Available data
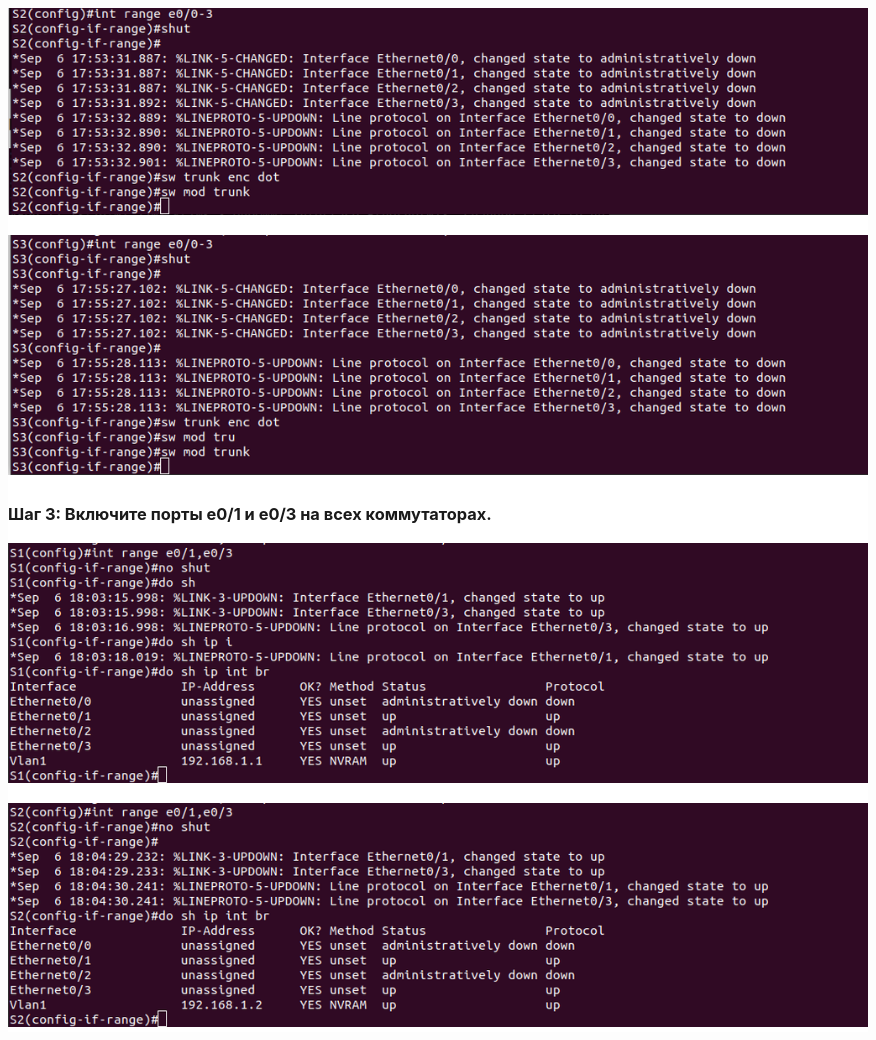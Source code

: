 ![](img/S2_trunk.png)

![](img/S3_trunk.png)

### Шаг 3: Включите порты e0/1 и e0/3 на всех коммутаторах.

![](img/S1_port_up.png)

![](img/S2_port_up.png)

Exercise brief
Keep every word of the records exact as you write them out, but drop the pictures.

Answer box
Source code

: ![](img/S2_trunk.png)

![](img/S3_trunk.png)

### Шаг 3: Включите порты e0/1 и e0/3 на всех коммутаторах.

![](img/S1_port_up.png)

![](img/S2_port_up.png)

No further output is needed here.